« 1:40:01/156 | Main | Not music for running, part II »
January 18, 2006
What you would write about
Paul Graham posted an article recently, How to Do What You Love. His article's not bad, though it hasn't answered the question for me.
He does help me understand why I'll never be a real writer, meaning someone who writes fiction. Not only am I not a very good liar, but I also don't work at it. I find myself writing blog entries, email, tech docs, not stories.
There's a story to tell. It's about a competent, promising technical writer gradually wading out into the deep end and eventually losing touch. The technical writer is either investigating why the rate of technical writers falling psychologically ill stands so much higher than the rate for those doing other jobs, or perhaps seeing the problem from the inside.
Over the year end holiday I started writing notes about this story, but couldn't see the situation clearly. I realized it would have to be written in the third person. That set me back a while.
I also realized while scribbling notes on paper with a real pen that writing at the computer leaves me distracted. I have difficulty thinking. Blogs, email, tech docs are all compatible with attention deficit disorder. Thinking through an elaborate lie is not.
Posted by Mark at January 18, 2006 08:50 PM
Trackback Pings
TrackBack URL for this entry:
http://mcraig.org/movabletype/mt-tb.cgi/1259
Comments
I haven't read the whole Paul Graham article yet, so I will only expound on his title. If you take it literally, you have to ask yourself if you love writing. Do you love writing about yourself? If not, are you writing about yourself in order to do something you love? Maybe you like thinking or philosophizing, or comparing metaphysics, and so writing about yourself could be a way of writing about those.
My example is that I'm indifferent to writing, but I love hiking and exploring nature. I found I couldn't live from hiking, so I figure that maybe I could live from writing a book about hiking. I can probably put up with the writing long enough to do that, especially since I'll get to do some hiking research first. Plus, I love photography and maps, and I can see how to do a lot of that for the book. Incidentally, I really wanted to start the book over the last holiday break as well, but I didn't have time with the new baby.
Posted by: Andy at January 19, 2006 01:33 AM
I forgot to add that maybe you forgot an 'f' in the last sentence.
Posted by: Andy at January 19, 2006 01:35 AM
You're right about the f, although like an elaborate lie a story must hang together.
I don't love writing about myself particularly. Part of the motivation to start blogging was to write something. At work I don't write very much per day. Someone once said to write about what you know. At least writing about myself, my family, things I've seen and heard about, I'd have something to say.
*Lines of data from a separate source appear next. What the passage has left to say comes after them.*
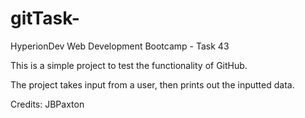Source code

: # gitTask-
HyperionDev Web Development Bootcamp - Task 43

This is a simple project to test the functionality of GitHub.

The project takes input from a user, then prints out the inputted data.

Credits: JBPaxton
What do you mean, a book about hiking? A book about how to hike? A book about hikes you've done? A book about the history of hiking? A story about a hiker or hikers that through spending time at the border between nature and human society come to some profound understanding or conclusion? You'd surely be able to do it. Would you rather hike or write about it, though?
Posted by: Mark at January 19, 2006 06:08 AM
I meant a trail guide book, with trailhead directions, topo maps, and information about what you see. I haven't done anything spectacular enough to write a true-life adventure story. Not seeing myself as a creative person, I don't know how I would write fiction about or around hiking. Bill Bryson already did the humor thing with "A Walk in the Woods." A profound book would be nice, I guess it would have to be a sort of fictional parable to avoid being too dry, but again I am daunted.
No, it would have to be what I am most familiar with: a technical manual on the subject of trails. I could then have a small section that discusses my philosophy of hiking (connection with nature, self- or group-reliance, beauty) as a sort of introduction.
The way I see it, tourism on Kauai alone is a $1B/year industry, I can live on the crumbs of that. Plus, there is no good hiking guide book out right now.